The adjustment comes as KeyBanc lowered its second-quarter earnings per share estimate for Murphy USA to $6.05 from $6.75, citing lower-than-expected fuel margin cents per gallon (CPG). Fuel sales generate approximately 60% of Murphy USA’s gross profit, making the company particularly sensitive to fluctuations in fuel margins. The company’s overall gross profit margin stands at 7.36%, reflecting these challenging conditions. Get deeper insights into Murphy USA’s financial health with a comprehensive Pro Research Report, available exclusively on InvestingPro.

On June 16, Murphy USA issued an operational update for the period from April 1 to May 31, reporting retail fuel margins of 29.6 CPG compared to consensus expectations of 28.9 CPG. However, industry data for the entire second quarter (April to June) indicates fuel margins of 21.6 CPG, with margins weakening throughout the quarter.

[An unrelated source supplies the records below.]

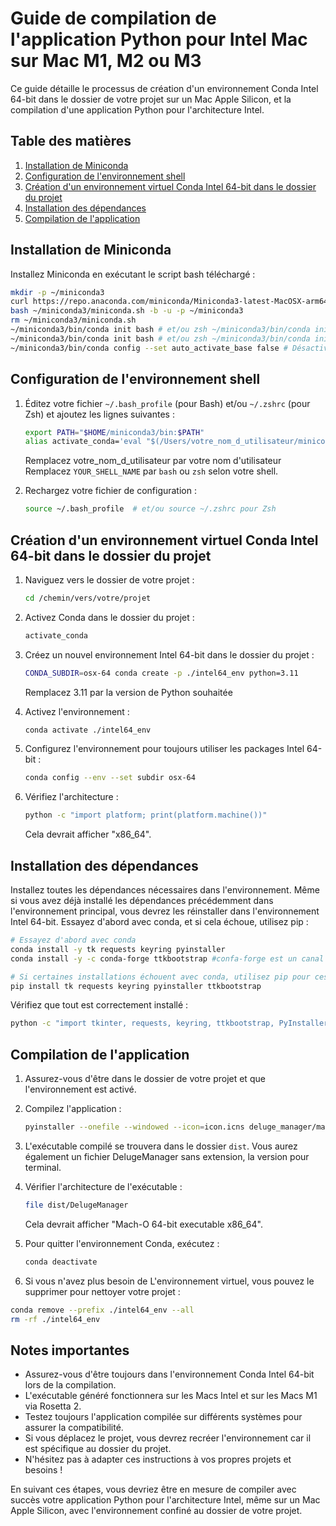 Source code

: # Guide de compilation de l'application Python pour Intel Mac sur Mac M1, M2 ou M3

Ce guide détaille le processus de création d'un environnement Conda Intel 64-bit dans le dossier de votre projet sur un Mac Apple Silicon, et la compilation d'une application Python pour l'architecture Intel.

## Table des matières

1. [Installation de Miniconda](#installation-de-miniconda)
2. [Configuration de l'environnement shell](#configuration-de-lenvironnement-shell)
3. [Création d'un environnement virtuel Conda Intel 64-bit dans le dossier du projet](#création-dun-environnement-conda-intel-64-bit-dans-le-dossier-du-projet)
4. [Installation des dépendances](#installation-des-dépendances)
5. [Compilation de l'application](#compilation-de-lapplication)

## Installation de Miniconda

Installez Miniconda en exécutant le script bash téléchargé :

```bash
mkdir -p ~/miniconda3
curl https://repo.anaconda.com/miniconda/Miniconda3-latest-MacOSX-arm64.sh -o ~/miniconda3/miniconda.sh
bash ~/miniconda3/miniconda.sh -b -u -p ~/miniconda3
rm ~/miniconda3/miniconda.sh
~/miniconda3/bin/conda init bash # et/ou zsh ~/miniconda3/bin/conda init zsh
~/miniconda3/bin/conda init bash # et/ou zsh ~/miniconda3/bin/conda init zsh
~/miniconda3/bin/conda config --set auto_activate_base false # Désactive l'activation automatique pour ne pas interférer si vous avez déjà installé python
```

## Configuration de l'environnement shell

1. Éditez votre fichier `~/.bash_profile` (pour Bash) et/ou `~/.zshrc` (pour Zsh) et ajoutez les lignes suivantes :

   ```bash
   export PATH="$HOME/miniconda3/bin:$PATH"
   alias activate_conda='eval "$(/Users/votre_nom_d_utilisateur/miniconda3/bin/conda shell.YOUR_SHELL_NAME hook)"'
   ```

   Remplacez votre_nom_d_utilisateur par votre nom d'utilisateur
   Remplacez `YOUR_SHELL_NAME` par `bash` ou `zsh` selon votre shell.

2. Rechargez votre fichier de configuration :

   ```bash
   source ~/.bash_profile  # et/ou source ~/.zshrc pour Zsh
   ```

## Création d'un environnement virtuel Conda Intel 64-bit dans le dossier du projet

1. Naviguez vers le dossier de votre projet :

   ```bash
   cd /chemin/vers/votre/projet
   ```

2. Activez Conda dans le dossier du projet :

   ```bash
   activate_conda
   ```

3. Créez un nouvel environnement Intel 64-bit dans le dossier du projet :

   ```bash
   CONDA_SUBDIR=osx-64 conda create -p ./intel64_env python=3.11
   ```

   Remplacez 3.11 par la version de Python souhaitée

4. Activez l'environnement :

   ```bash
   conda activate ./intel64_env
   ```

5. Configurez l'environnement pour toujours utiliser les packages Intel 64-bit :

   ```bash
   conda config --env --set subdir osx-64
   ```

6. Vérifiez l'architecture :

   ```bash
   python -c "import platform; print(platform.machine())"
   ```

   Cela devrait afficher "x86_64".

## Installation des dépendances

Installez toutes les dépendances nécessaires dans l'environnement.
Même si vous avez déjà installé les dépendances précédemment dans l'environnement principal, vous devrez les réinstaller dans l'environnement Intel 64-bit.
Essayez d'abord avec conda, et si cela échoue, utilisez pip :

```bash
# Essayez d'abord avec conda
conda install -y tk requests keyring pyinstaller
conda install -y -c conda-forge ttkbootstrap #confa-forge est un canal supplémentaire pour ttkbootstrap

# Si certaines installations échouent avec conda, utilisez pip pour ces packages
pip install tk requests keyring pyinstaller ttkbootstrap
```

Vérifiez que tout est correctement installé :

```bash
python -c "import tkinter, requests, keyring, ttkbootstrap, PyInstaller; print('Tout est installé correctement!')"
```

## Compilation de l'application

1. Assurez-vous d'être dans le dossier de votre projet et que l'environnement est activé.

2. Compilez l'application :

   ```bash
   pyinstaller --onefile --windowed --icon=icon.icns deluge_manager/main.py --name DelugeManager --osx-bundle-identifier=org.deluge.manager
   ```

3. L'exécutable compilé se trouvera dans le dossier `dist`. Vous aurez également un fichier DelugeManager sans extension, la version pour terminal.

4. Vérifier l'architecture de l'exécutable :

   ```bash
   file dist/DelugeManager
   ```

   Cela devrait afficher "Mach-O 64-bit executable x86_64".

5. Pour quitter l'environnement Conda, exécutez :

   ```bash
   conda deactivate
   ```

6. Si vous n'avez plus besoin de L'environnement virtuel, vous pouvez le supprimer pour nettoyer votre projet :

```bash
conda remove --prefix ./intel64_env --all
rm -rf ./intel64_env
```

## Notes importantes

- Assurez-vous d'être toujours dans l'environnement Conda Intel 64-bit lors de la compilation.
- L'exécutable généré fonctionnera sur les Macs Intel et sur les Macs M1 via Rosetta 2.
- Testez toujours l'application compilée sur différents systèmes pour assurer la compatibilité.
- Si vous déplacez le projet, vous devrez recréer l'environnement car il est spécifique au dossier du projet.
- N'hésitez pas à adapter ces instructions à vos propres projets et besoins !

En suivant ces étapes, vous devriez être en mesure de compiler avec succès votre application Python pour l'architecture Intel, même sur un Mac Apple Silicon, avec l'environnement confiné au dossier de votre projet.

KeyBanc noted that while fuel margins historically improved in June compared to May, industry data shows margins of 20.6 CPG in June versus 21.1 CPG in May. The firm attributed this compression to the oil price spike in June related to the Israel-Iran conflict.

Murphy USA reported that its total fuel volumes for the quarter-to-date were up 0.5%, but same-store sales were down 1.1% compared to the same period last year. The company’s stock has seen a -15.59% YTD return, though it maintains strong fundamentals with $17.6 billion in revenue over the last twelve months. Despite the near-term softness, KeyBanc maintains a positive long-term outlook for Murphy USA, expecting the company to gain market share through store growth and improve comparable sales when gasoline prices rise again. InvestingPro subscribers can access additional insights, including 8 more ProTips and detailed financial metrics for comprehensive investment decision-making.

In other recent news, Murphy USA Inc. released preliminary operational results for the period from April 1 to May 31, 2025, reporting second quarter-to-date all-in fuel margins of 31.7 cents per gallon, with retail margins at 29.6 cents. The company noted a 0.5% increase in total fuel volumes compared to the same period last year, despite a 1.1% decrease in same-store sales volumes. Murphy USA’s first-quarter 2025 earnings revealed an earnings per share (EPS) of $2.63, which was below the expected $3.93, and revenue of $4.53 billion, missing the forecast of $4.8 billion. In response to these results, KeyBanc Capital Markets reduced the company’s price target from $550 to $525 but maintained an Overweight rating, citing lower-than-anticipated retail fuel margins and reduced fuel volumes due to various factors. Similarly, Stephens adjusted the price target to $475 from $530 while retaining an Overweight rating, noting challenges such as adverse weather and holiday timing. Raymond (NSE:RYMD) James downgraded the stock from Outperform to Market Perform, expressing concerns about the company’s ability to grow its core EBITDA amid economic pressures. Despite these challenges, Murphy USA reported an expansion in retail fuel margins, although this was offset by weaker product supply and demand margins.